Document images with source code:
==============================
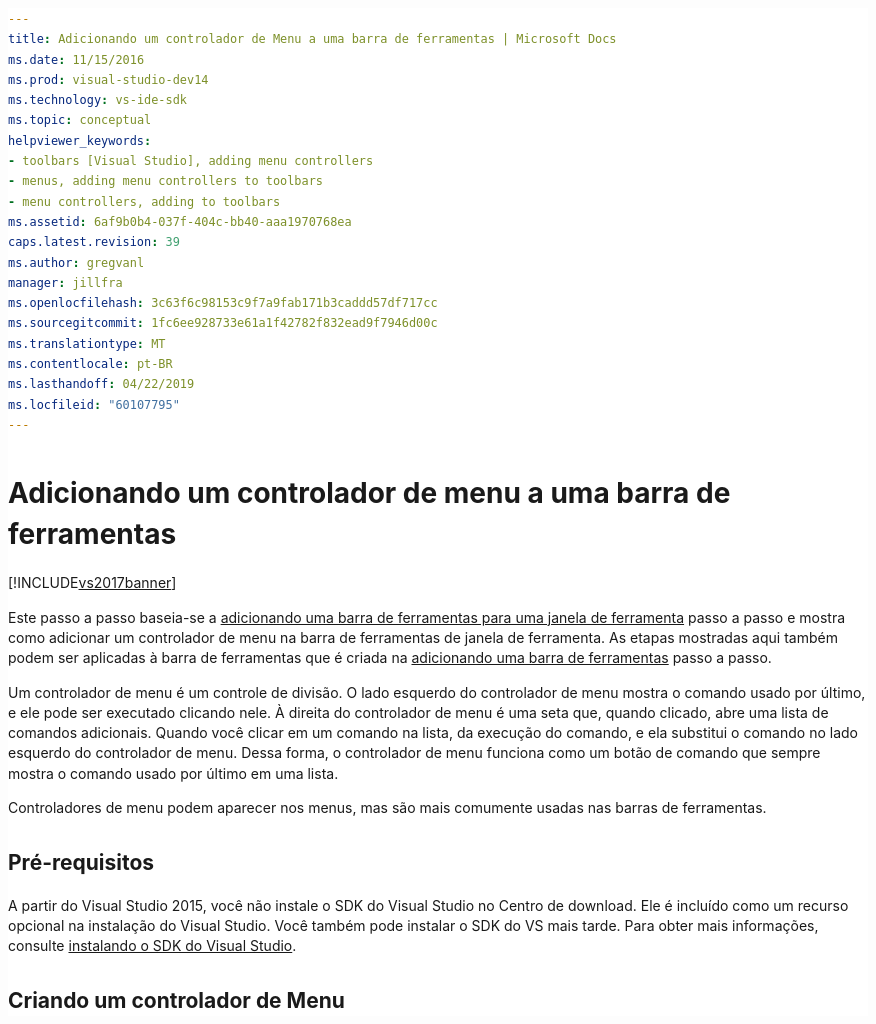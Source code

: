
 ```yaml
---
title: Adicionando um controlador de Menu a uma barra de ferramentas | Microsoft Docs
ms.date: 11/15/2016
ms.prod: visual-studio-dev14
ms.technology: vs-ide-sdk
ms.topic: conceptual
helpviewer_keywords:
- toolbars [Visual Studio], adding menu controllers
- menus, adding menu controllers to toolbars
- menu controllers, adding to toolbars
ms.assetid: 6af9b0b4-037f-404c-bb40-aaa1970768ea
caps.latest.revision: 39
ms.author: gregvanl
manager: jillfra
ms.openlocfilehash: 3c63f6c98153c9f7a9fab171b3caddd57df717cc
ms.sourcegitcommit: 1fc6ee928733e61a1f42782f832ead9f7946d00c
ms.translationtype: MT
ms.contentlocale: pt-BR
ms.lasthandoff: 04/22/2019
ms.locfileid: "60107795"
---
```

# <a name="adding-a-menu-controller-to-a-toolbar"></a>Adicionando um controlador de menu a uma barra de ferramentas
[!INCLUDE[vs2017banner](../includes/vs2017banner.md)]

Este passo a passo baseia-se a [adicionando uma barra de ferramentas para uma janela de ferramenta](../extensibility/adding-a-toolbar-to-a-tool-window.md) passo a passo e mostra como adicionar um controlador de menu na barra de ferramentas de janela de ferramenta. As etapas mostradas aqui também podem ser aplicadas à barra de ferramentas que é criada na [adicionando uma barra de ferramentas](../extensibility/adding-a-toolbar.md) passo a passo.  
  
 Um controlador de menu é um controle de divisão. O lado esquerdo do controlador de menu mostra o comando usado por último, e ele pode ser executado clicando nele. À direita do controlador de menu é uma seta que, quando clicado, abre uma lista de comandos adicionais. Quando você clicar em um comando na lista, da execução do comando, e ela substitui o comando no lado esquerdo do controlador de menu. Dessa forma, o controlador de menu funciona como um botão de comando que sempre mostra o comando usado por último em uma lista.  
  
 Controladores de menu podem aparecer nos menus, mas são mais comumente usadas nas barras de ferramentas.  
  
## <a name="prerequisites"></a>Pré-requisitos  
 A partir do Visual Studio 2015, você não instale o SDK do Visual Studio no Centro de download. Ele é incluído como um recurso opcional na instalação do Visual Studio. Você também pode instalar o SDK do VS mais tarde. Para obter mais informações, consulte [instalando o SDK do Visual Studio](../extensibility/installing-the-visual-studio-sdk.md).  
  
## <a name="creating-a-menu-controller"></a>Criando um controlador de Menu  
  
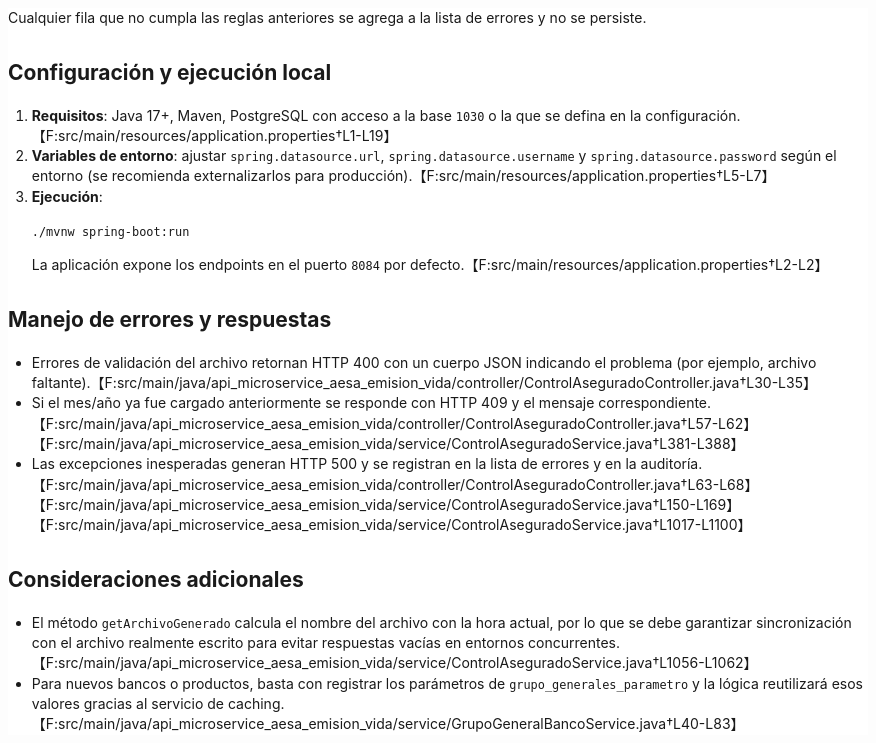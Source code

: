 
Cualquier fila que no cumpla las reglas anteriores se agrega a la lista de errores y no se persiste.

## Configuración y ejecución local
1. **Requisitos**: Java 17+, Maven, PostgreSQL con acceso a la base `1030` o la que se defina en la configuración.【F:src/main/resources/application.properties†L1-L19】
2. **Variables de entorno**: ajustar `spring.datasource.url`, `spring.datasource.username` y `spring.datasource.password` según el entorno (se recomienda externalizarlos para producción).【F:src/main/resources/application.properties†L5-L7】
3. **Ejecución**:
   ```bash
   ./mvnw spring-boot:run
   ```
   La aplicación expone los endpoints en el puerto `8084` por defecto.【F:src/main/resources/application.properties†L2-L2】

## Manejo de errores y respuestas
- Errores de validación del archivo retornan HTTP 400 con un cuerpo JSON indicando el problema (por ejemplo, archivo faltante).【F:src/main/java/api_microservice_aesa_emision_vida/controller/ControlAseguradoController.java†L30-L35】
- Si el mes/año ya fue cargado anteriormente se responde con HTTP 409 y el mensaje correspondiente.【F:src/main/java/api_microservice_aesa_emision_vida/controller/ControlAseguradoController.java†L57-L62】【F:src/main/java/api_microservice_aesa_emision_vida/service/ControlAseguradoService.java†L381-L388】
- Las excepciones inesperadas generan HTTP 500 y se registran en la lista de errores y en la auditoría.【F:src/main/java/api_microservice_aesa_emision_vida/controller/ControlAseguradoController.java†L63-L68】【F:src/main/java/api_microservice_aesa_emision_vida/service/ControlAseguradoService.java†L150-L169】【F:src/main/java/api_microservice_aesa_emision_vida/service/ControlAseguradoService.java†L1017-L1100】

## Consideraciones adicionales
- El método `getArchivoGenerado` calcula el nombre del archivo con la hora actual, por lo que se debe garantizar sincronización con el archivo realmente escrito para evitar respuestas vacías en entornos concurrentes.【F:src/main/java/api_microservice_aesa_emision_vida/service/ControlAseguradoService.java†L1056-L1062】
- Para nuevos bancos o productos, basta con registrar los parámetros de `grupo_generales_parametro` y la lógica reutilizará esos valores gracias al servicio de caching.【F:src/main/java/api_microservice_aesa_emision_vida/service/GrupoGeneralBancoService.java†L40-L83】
==============================
For your answer, write out the data exactly and drop every picture.

**Result for this task:**
Source code

:
 ```yaml
---
title: Adicionando um controlador de Menu a uma barra de ferramentas | Microsoft Docs
ms.date: 11/15/2016
ms.prod: visual-studio-dev14
ms.technology: vs-ide-sdk
ms.topic: conceptual
helpviewer_keywords:
- toolbars [Visual Studio], adding menu controllers
- menus, adding menu controllers to toolbars
- menu controllers, adding to toolbars
ms.assetid: 6af9b0b4-037f-404c-bb40-aaa1970768ea
caps.latest.revision: 39
ms.author: gregvanl
manager: jillfra
ms.openlocfilehash: 3c63f6c98153c9f7a9fab171b3caddd57df717cc
ms.sourcegitcommit: 1fc6ee928733e61a1f42782f832ead9f7946d00c
ms.translationtype: MT
ms.contentlocale: pt-BR
ms.lasthandoff: 04/22/2019
ms.locfileid: "60107795"
---
```

# <a name="adding-a-menu-controller-to-a-toolbar"></a>Adicionando um controlador de menu a uma barra de ferramentas
[!INCLUDE[vs2017banner](../includes/vs2017banner.md)]

Este passo a passo baseia-se a [adicionando uma barra de ferramentas para uma janela de ferramenta](../extensibility/adding-a-toolbar-to-a-tool-window.md) passo a passo e mostra como adicionar um controlador de menu na barra de ferramentas de janela de ferramenta. As etapas mostradas aqui também podem ser aplicadas à barra de ferramentas que é criada na [adicionando uma barra de ferramentas](../extensibility/adding-a-toolbar.md) passo a passo.  
  
 Um controlador de menu é um controle de divisão. O lado esquerdo do controlador de menu mostra o comando usado por último, e ele pode ser executado clicando nele. À direita do controlador de menu é uma seta que, quando clicado, abre uma lista de comandos adicionais. Quando você clicar em um comando na lista, da execução do comando, e ela substitui o comando no lado esquerdo do controlador de menu. Dessa forma, o controlador de menu funciona como um botão de comando que sempre mostra o comando usado por último em uma lista.  
  
 Controladores de menu podem aparecer nos menus, mas são mais comumente usadas nas barras de ferramentas.  
  
## <a name="prerequisites"></a>Pré-requisitos  
 A partir do Visual Studio 2015, você não instale o SDK do Visual Studio no Centro de download. Ele é incluído como um recurso opcional na instalação do Visual Studio. Você também pode instalar o SDK do VS mais tarde. Para obter mais informações, consulte [instalando o SDK do Visual Studio](../extensibility/installing-the-visual-studio-sdk.md).  
  
## <a name="creating-a-menu-controller"></a>Criando um controlador de Menu  
  
Source code

: 
Cualquier fila que no cumpla las reglas anteriores se agrega a la lista de errores y no se persiste.

## Configuración y ejecución local
1. **Requisitos**: Java 17+, Maven, PostgreSQL con acceso a la base `1030` o la que se defina en la configuración.【F:src/main/resources/application.properties†L1-L19】
2. **Variables de entorno**: ajustar `spring.datasource.url`, `spring.datasource.username` y `spring.datasource.password` según el entorno (se recomienda externalizarlos para producción).【F:src/main/resources/application.properties†L5-L7】
3. **Ejecución**:
   ```bash
   ./mvnw spring-boot:run
   ```
   La aplicación expone los endpoints en el puerto `8084` por defecto.【F:src/main/resources/application.properties†L2-L2】

## Manejo de errores y respuestas
- Errores de validación del archivo retornan HTTP 400 con un cuerpo JSON indicando el problema (por ejemplo, archivo faltante).【F:src/main/java/api_microservice_aesa_emision_vida/controller/ControlAseguradoController.java†L30-L35】
- Si el mes/año ya fue cargado anteriormente se responde con HTTP 409 y el mensaje correspondiente.【F:src/main/java/api_microservice_aesa_emision_vida/controller/ControlAseguradoController.java†L57-L62】【F:src/main/java/api_microservice_aesa_emision_vida/service/ControlAseguradoService.java†L381-L388】
- Las excepciones inesperadas generan HTTP 500 y se registran en la lista de errores y en la auditoría.【F:src/main/java/api_microservice_aesa_emision_vida/controller/ControlAseguradoController.java†L63-L68】【F:src/main/java/api_microservice_aesa_emision_vida/service/ControlAseguradoService.java†L150-L169】【F:src/main/java/api_microservice_aesa_emision_vida/service/ControlAseguradoService.java†L1017-L1100】

## Consideraciones adicionales
- El método `getArchivoGenerado` calcula el nombre del archivo con la hora actual, por lo que se debe garantizar sincronización con el archivo realmente escrito para evitar respuestas vacías en entornos concurrentes.【F:src/main/java/api_microservice_aesa_emision_vida/service/ControlAseguradoService.java†L1056-L1062】
- Para nuevos bancos o productos, basta con registrar los parámetros de `grupo_generales_parametro` y la lógica reutilizará esos valores gracias al servicio de caching.【F:src/main/java/api_microservice_aesa_emision_vida/service/GrupoGeneralBancoService.java†L40-L83】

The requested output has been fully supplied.